A state grant covered about 40 percent of the digester’s cost, according to Miflin. The developers made a case that composting on site would be cheaper than hauling the waste away.

It seems an especially elegant solution for the South Bronx, where 14 waste transfer stations draw 150 private waste trucks per hour. That’s one every 24 seconds, according to a group called Transform Don’t Trash NYC. South Bronx residents die of asthma at three times the national rate.

But for all their synergies, aerobic digesters have their doubters.

“They have a lot of issues,” said Anna Dengler, a consultant at Great Forest, a sustainable waste management adviser. “This is still pretty nascent technology.”

Dengler has helped several hotels adapt to the city’s organic waste separation mandate. Many have purchased aerobic digesters like the one at the Peninsula, but have run into problems. One issue is the machines’ sensitive stomach; not all organic waste goes down well.

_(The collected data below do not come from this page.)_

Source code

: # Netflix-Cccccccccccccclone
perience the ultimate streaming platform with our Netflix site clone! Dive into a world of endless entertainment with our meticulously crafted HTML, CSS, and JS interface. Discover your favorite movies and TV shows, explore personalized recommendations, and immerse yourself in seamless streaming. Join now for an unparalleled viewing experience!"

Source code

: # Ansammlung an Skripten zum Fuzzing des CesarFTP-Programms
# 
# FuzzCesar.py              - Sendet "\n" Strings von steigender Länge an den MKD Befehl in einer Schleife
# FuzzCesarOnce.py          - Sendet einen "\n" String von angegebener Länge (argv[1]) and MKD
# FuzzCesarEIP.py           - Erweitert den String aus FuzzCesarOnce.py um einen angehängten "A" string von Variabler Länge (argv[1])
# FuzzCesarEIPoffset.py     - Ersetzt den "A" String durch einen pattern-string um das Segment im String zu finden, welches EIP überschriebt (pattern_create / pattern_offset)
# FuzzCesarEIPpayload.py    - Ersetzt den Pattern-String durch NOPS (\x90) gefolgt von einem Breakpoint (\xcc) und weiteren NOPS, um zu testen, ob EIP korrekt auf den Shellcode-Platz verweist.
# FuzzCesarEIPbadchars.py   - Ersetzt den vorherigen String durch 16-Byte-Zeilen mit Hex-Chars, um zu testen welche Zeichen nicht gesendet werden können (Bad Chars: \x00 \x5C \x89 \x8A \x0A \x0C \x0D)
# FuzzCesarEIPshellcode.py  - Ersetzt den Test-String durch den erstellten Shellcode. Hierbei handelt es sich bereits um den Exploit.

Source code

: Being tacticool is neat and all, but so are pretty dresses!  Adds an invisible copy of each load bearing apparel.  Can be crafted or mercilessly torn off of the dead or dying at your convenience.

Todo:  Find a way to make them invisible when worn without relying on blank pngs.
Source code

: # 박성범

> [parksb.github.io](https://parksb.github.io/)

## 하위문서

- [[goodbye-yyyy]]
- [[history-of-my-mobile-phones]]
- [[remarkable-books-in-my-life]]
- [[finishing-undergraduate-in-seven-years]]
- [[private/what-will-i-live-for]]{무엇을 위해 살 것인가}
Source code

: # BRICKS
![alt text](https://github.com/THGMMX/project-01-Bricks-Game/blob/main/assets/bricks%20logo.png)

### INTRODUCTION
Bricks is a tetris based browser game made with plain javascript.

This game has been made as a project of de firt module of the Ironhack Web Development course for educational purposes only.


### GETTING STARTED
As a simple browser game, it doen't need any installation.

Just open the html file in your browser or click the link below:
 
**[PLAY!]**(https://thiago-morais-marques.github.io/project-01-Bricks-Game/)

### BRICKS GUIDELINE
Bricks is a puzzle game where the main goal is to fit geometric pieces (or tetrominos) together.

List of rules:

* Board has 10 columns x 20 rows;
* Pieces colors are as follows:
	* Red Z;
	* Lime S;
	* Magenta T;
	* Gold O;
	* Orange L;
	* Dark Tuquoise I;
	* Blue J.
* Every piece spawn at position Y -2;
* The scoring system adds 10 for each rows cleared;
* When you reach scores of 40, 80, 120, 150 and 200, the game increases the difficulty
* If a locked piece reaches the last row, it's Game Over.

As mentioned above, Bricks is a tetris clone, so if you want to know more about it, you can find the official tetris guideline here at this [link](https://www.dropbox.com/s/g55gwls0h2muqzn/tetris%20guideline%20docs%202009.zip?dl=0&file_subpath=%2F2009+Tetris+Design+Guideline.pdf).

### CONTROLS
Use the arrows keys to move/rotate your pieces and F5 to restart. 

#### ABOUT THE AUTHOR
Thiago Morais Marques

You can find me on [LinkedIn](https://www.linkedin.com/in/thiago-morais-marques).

“They don’t necessarily take a lot of otherwise compostable materials,” said Dengler.

One of her clients liked to serve fresh orange juice, creating tons of rinds and pulp. The acidic remnants soon eroded the inside of the digester. Peninsula residents might well test their digester with waste more challenging than orange peels.

The building must overcome the same problem that has plagued the city’s curbside organics program: compliance.

Getting residents to use compost bins and remember what can and can’t go in them has been a challenge even in the wealthy, granola neighborhoods where the city rolled out a curbside organics program. At public housing developments, the city did not even ask tenants to do basic recycling.

Education is critical, particularly for the porters and janitorial staff that will actually feed the digester.

“It takes a horticulturalist to really understand the nuts and bolts of making the compost feasible,” said Dengler.

Other residential developments have tried other ways to clean up their waste management. Battery Park City mixes its landscaping waste with residential food waste and composts the combination on site, under supervision of a professional horticulturist.

Dengler said her clients “are very skeptical about any of these biodigesters.” She typically advises them to hire organic waste haulers to carry the compost to a facility built to handle it. That adds flexibility and redundancy — if one facility closes, the truck can go to another one. No need to worry about a digester breaking down.

Then there’s the money.

“The upfront cost of these biodigesters is really high,” said Dengler.

At the Peninsula, the digester sits near the industrial building’s loading dock, waiting for its first load. The futuristic facility’s cavernous, well-lit rooms reflect sunlight off their polished concrete floors. Graffiti-style murals of cityscapes decorate the white walls with splashes of color. To Miflin, the Peninsula promises to demonstrate to building owners citywide a better way of dealing with food waste.

“Pilots and projects like this could show them the way forward,” she said.